Tierwohl
Mahnwache in Aurich vor EU-Entscheidung zu Tiertransporten
Der Verein „Ostfriesen gegen Tierleid“ hat am Sonnabendvormittag erneut in Aurich-Schirum auf die Bedingungen für Tiertransporte aufmerksam gemacht. Am 20. Januar steht eine wichtige Entscheidung an.
Aurich - Es ist kurz nach 10 Uhr an der Leerer Landstraße in Aurich-Schirum. Die Aktivisten der Organisation „Ostfriesen gegen Tierleid“ sind am Sonnabendmorgen früh aufgestanden, haben ihre Transporte in ihren Fahrzeugen verstaut und sich auf den Weg zum Sitz des „Vereins ostfriesische Stammviehzüchter“ (VOST) gemacht. Von dort gehen regelmäßig Transporte mit Rindern in Länder, die nicht Mitglied der EU sind. Dagegen richtet sich der Protest der Tierschützer. Sie haben mehrere Transparente so aufgestellt, dass sie aus allen Fahrtrichtungen zu sehen sind.
Es ist nicht die erste Mahnwache dieser Art und es wird auch nicht die letzte sein, wie Manfred Hagemann versichert. Der Sprecher der Gruppe „Ostfriesen gegen Tierleid“ verweist auf den aktuellen Bezug der Aktion am Sonnabend. Erst vor wenigen Tagen habe sich auch international Protest gegen Tiertransporte formiert. Die Tierschutzorganisationen „Vier Pforten“, Compassion in World Farming (CIWF), Animals International und We Move haben am vergangenen Donnerstag eine Petition mit 900.000 Unterschriften an das Europäische Parlament übergeben, in der sie ein Verbot von Tiertransporten in Drittländer und strenge Transportzeitbegrenzungen fordern.

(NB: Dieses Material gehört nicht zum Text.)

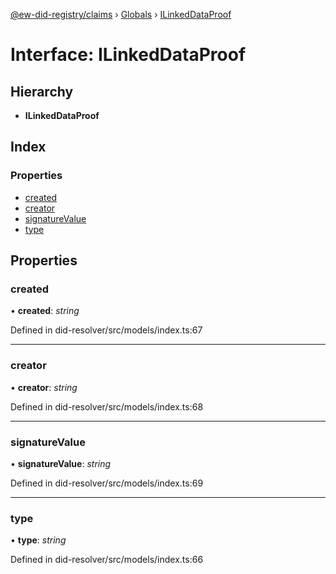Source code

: [@ew-did-registry/claims](../README.md) › [Globals](../globals.md) › [ILinkedDataProof](ilinkeddataproof.md)

# Interface: ILinkedDataProof

## Hierarchy

* **ILinkedDataProof**

## Index

### Properties

* [created](ilinkeddataproof.md#created)
* [creator](ilinkeddataproof.md#creator)
* [signatureValue](ilinkeddataproof.md#signaturevalue)
* [type](ilinkeddataproof.md#type)

## Properties

###  created

• **created**: *string*

Defined in did-resolver/src/models/index.ts:67

___

###  creator

• **creator**: *string*

Defined in did-resolver/src/models/index.ts:68

___

###  signatureValue

• **signatureValue**: *string*

Defined in did-resolver/src/models/index.ts:69

___

###  type

• **type**: *string*

Defined in did-resolver/src/models/index.ts:66
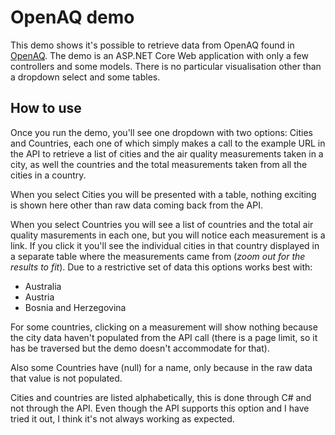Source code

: # OpenAQ demo

This demo shows it's possible to retrieve data from OpenAQ found in [OpenAQ](https://docs.openaq.org/). The demo is an ASP.NET Core Web application with only a few controllers and some models. There is no particular visualisation other than a dropdown select and some tables. 

## How to use

Once you run the demo, you'll see one dropdown with two options: Cities and Countries, each one of which simply makes a call to the example URL in the API to retrieve a list of cities and the air quality measurements taken in a city, as well the countries and the total measurements taken from all the cities in a country. 

When you select Cities you will be presented with a table, nothing exciting is shown here other than raw data coming back from the API.

When you select Countries you will see a list of countries and the total air quality masurements in each one, but you will notice each measurement is a link. If you click it you'll see the individual cities in that country displayed in a separate table where the measurements came from (*zoom out for the results to fit*). Due to a restrictive set of data this options works best with:

 - Australia
 - Austria
 - Bosnia and Herzegovina

For some countries, clicking on a measurement will show nothing because the city data haven't populated from the API call (there is a page limit, so it has be traversed but the demo doesn't accommodate for that).

Also some Countries have (null) for a name, only because in the raw data that value is not populated. 
 
Cities and countries are listed alphabetically, this is done through C# and not through the API. Even though the API supports this option and I have tried it out, I think it's not always working as expected.
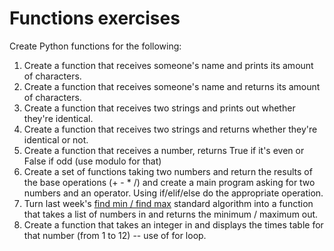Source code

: # Functions exercises

Create Python functions for the following:

1. Create a function that receives someone's name and prints its amount of characters.
1. Create a function that receives someone's name and returns its amount of characters.
1. Create a function that receives two strings and prints out whether they're identical.
1. Create a function that receives two strings and returns whether they're identical or not.
1. Create a function that receives a number, returns True if it's even or False if odd (use modulo for that)
1. Create a set of functions taking two numbers and return the results of the base operations (+ - * /) and create a main program asking for two numbers and an operator. Using if/elif/else do the appropriate operation.
1. Turn last week's [find min / find max](https://github.com/aammeloot/nccdm6-h22376-2019/blob/master/standard_algorithms/find_min-max.py) standard algorithm into a function that takes a list of numbers in and returns the minimum / maximum out.
1. Create a function that takes an integer in and displays the times table for that number (from 1 to 12) -- use of for loop.
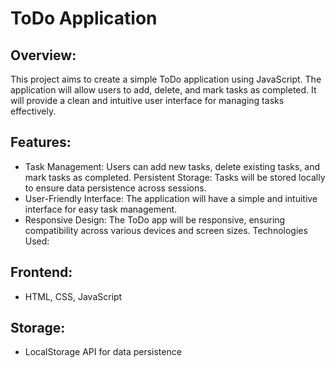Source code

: # ToDo Application
## Overview:
This project aims to create a simple ToDo application using JavaScript. The application will allow users to add, delete, and mark tasks as completed. It will provide a clean and intuitive user interface for managing tasks effectively.

## Features:

- Task Management: Users can add new tasks, delete existing tasks, and mark tasks as completed.
Persistent Storage: Tasks will be stored locally to ensure data persistence across sessions.
- User-Friendly Interface: The application will have a simple and intuitive interface for easy task management.
- Responsive Design: The ToDo app will be responsive, ensuring compatibility across various devices and screen sizes.
Technologies Used:

## Frontend: 
- HTML, CSS, JavaScript
## Storage:
- LocalStorage API for data persistence
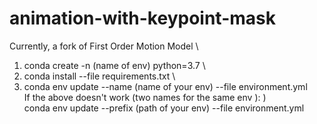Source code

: # animation-with-keypoint-mask
Currently, a fork of First Order Motion Model \
1. conda create -n (name of env) python=3.7 \
2. conda install --file requirements.txt \
3. conda env update --name (name of your env) --file environment.yml\
If the above doesn't work (two names for the same env ): ) \
conda env update --prefix (path of your env) --file environment.yml

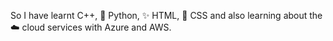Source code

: So I have learnt C++, 🐍 Python, ✨ HTML, 🌠 CSS and also learning about the ☁️ cloud services with Azure and AWS.
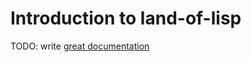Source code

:# Introduction to land-of-lisp

TODO: write [great documentation](http://jacobian.org/writing/what-to-write/)
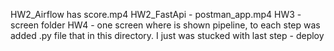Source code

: HW2_Airflow has score.mp4
HW2_FastApi - postman_app.mp4
HW3 - screen folder
HW4 - one screen where is shown pipeline, to each step was added .py file that in this directory. I just was stucked with last step - deploy
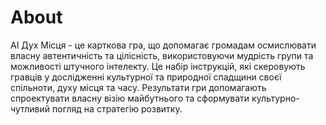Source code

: # About 

АІ Дух Місця - це карткова гра, що допомагає громадам осмислювати власну автентичність та цілісність, використовуючи мудрість групи та можливості штучного інтелекту. Це набір інструкцій, які скеровують гравців у дослідженні культурної та природної спадщини своєї спільноти, духу місця та часу. Результати гри допомагають спроектувати власну візію майбутнього та сформувати культурно-чутливий погляд на стратегію розвитку.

Strengere Bedingungen für Transporte
Die Übergabe war sehr bewusst gewählt, heißt es in Medienberichten. Im EU-Parlament steht nämlich am 20. Januar eine Abstimmung zum Thema an. Sie könnte den Weg für eine neue EU-Gesetzgebung durch die EU-Kommission ebnen, indem sie strengere Bedingungen für Transporte verhängt. Jedes Jahr werden Millionen von Nutztieren über Tausende von Kilometern hin und her bewegt werden, um geschlachtet oder für die Schlachtung gemästet zu werden. Während dieser Transporte leiden sie nach Angaben der Tierschützer an extremem Stress. Sie sind erschöpft, werden verletzt. Auch trächtige Tieren, die manchmal „unter schrecklichen Bedingungen an Bord von Fahrzeugen gebären“, so die Tierschützer, würden auf die Reise geschickt
Manfred Hagemann erinnert daran, dass das niedersächsische Landwirtschaftsministerium im Mai vergangenen Jahres per Erlass einen geplanten Transport von 270 tragenden Zuchtrindern aus Aurich nach Marokko untersagt hatte. Der Tierschutz habe für sie eine hohe Priorität, hatte Landwirtschaftsministerin Barbara Otte-Kinast (CDU) damals mitgeteilt. Das Ministerium ging davon aus, dass die Tiere sehr wahrscheinlich in Marokko tierschutzwidrig behandelt würden. Das Verwaltungsgericht Oldenburg hat das Verbot jedoch aufgehoben, so dass der Transport freigegeben werden musste.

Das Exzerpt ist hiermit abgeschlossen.